#### [Input material]
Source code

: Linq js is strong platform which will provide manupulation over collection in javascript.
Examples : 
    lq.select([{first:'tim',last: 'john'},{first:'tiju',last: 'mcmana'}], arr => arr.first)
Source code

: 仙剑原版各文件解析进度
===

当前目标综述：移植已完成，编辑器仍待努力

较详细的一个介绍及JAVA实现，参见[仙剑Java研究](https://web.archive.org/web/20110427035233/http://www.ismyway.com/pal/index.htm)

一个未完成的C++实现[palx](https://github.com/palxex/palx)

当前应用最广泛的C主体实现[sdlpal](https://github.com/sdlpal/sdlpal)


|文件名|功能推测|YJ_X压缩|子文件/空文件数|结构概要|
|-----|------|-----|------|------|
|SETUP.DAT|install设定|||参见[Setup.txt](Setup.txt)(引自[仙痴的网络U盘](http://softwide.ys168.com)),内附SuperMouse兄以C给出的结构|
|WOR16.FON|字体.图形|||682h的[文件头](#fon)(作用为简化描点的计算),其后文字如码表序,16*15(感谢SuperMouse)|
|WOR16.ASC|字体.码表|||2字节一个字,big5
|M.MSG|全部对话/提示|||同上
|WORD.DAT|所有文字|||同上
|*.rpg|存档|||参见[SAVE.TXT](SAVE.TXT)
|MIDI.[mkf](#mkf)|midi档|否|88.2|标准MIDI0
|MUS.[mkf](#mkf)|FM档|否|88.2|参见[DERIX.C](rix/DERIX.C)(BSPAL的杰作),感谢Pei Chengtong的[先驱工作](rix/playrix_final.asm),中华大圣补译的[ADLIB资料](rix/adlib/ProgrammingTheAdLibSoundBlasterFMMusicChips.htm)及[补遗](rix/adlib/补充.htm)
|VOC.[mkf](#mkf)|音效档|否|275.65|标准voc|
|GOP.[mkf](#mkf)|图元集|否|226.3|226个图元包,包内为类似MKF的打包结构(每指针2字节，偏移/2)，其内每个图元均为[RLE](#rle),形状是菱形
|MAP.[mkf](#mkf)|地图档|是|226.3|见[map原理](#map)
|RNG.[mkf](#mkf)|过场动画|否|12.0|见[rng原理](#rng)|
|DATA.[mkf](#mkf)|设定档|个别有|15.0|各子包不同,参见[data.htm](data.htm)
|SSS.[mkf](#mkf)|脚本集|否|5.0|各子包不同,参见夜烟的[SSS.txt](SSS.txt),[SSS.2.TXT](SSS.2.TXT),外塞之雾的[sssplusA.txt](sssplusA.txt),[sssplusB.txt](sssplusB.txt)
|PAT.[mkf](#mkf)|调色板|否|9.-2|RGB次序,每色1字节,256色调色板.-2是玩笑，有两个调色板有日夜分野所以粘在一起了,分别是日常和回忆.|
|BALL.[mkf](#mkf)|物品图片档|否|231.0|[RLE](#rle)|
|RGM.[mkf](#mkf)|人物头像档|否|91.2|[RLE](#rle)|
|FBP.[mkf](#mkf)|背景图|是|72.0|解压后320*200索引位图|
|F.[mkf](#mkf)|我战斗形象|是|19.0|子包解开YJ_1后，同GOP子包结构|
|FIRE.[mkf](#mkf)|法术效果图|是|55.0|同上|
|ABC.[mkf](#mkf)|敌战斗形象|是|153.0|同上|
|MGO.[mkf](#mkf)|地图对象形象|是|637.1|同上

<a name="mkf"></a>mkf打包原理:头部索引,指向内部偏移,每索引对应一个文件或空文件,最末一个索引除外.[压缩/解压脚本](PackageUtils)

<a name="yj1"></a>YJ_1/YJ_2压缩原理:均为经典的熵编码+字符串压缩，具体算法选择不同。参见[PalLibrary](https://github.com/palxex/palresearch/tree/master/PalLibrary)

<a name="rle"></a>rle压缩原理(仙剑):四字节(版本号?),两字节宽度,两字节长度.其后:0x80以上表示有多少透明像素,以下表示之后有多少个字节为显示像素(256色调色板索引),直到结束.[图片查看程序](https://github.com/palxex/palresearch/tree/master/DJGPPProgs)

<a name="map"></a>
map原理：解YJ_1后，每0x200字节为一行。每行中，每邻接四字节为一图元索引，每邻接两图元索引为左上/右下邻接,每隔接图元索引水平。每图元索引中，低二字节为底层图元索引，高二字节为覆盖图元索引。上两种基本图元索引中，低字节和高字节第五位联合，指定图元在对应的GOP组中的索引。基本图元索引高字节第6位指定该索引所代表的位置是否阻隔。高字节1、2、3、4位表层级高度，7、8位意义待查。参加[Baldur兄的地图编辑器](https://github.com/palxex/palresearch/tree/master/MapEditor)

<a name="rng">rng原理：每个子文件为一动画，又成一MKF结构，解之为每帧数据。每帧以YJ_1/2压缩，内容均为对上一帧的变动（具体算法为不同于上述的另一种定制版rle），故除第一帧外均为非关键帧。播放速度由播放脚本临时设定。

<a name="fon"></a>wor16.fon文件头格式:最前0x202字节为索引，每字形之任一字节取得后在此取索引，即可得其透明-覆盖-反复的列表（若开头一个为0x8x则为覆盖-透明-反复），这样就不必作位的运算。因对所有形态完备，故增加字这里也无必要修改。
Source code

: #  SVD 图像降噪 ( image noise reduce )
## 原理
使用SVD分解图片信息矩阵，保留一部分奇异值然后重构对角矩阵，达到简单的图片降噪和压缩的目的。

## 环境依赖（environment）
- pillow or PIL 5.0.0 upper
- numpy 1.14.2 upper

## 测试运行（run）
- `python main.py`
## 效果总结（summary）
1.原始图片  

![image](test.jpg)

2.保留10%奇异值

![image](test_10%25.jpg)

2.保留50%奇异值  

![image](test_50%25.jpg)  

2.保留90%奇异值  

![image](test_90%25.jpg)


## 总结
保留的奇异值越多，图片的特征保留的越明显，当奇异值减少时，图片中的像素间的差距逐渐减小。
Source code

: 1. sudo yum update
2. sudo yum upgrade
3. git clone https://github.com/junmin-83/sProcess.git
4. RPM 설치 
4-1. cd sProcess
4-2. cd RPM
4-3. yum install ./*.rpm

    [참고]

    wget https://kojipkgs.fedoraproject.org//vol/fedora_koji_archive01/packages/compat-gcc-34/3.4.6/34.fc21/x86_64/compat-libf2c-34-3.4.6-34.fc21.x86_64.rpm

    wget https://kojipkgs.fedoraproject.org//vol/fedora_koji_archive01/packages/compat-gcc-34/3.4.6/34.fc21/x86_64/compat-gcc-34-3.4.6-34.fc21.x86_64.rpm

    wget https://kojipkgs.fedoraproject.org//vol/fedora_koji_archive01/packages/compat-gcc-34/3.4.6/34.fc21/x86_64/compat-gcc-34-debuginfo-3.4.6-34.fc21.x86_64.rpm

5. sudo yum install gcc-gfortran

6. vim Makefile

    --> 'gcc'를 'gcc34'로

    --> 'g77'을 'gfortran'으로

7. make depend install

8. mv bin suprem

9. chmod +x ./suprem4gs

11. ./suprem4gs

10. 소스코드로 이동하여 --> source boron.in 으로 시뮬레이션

#### [Required action]
Working through the records above, copy each line in which "packages" is found.

#### [Exercise answer]
    wget https://kojipkgs.fedoraproject.org//vol/fedora_koji_archive01/packages/compat-gcc-34/3.4.6/34.fc21/x86_64/compat-libf2c-34-3.4.6-34.fc21.x86_64.rpm
    wget https://kojipkgs.fedoraproject.org//vol/fedora_koji_archive01/packages/compat-gcc-34/3.4.6/34.fc21/x86_64/compat-gcc-34-3.4.6-34.fc21.x86_64.rpm
    wget https://kojipkgs.fedoraproject.org//vol/fedora_koji_archive01/packages/compat-gcc-34/3.4.6/34.fc21/x86_64/compat-gcc-34-debuginfo-3.4.6-34.fc21.x86_64.rpm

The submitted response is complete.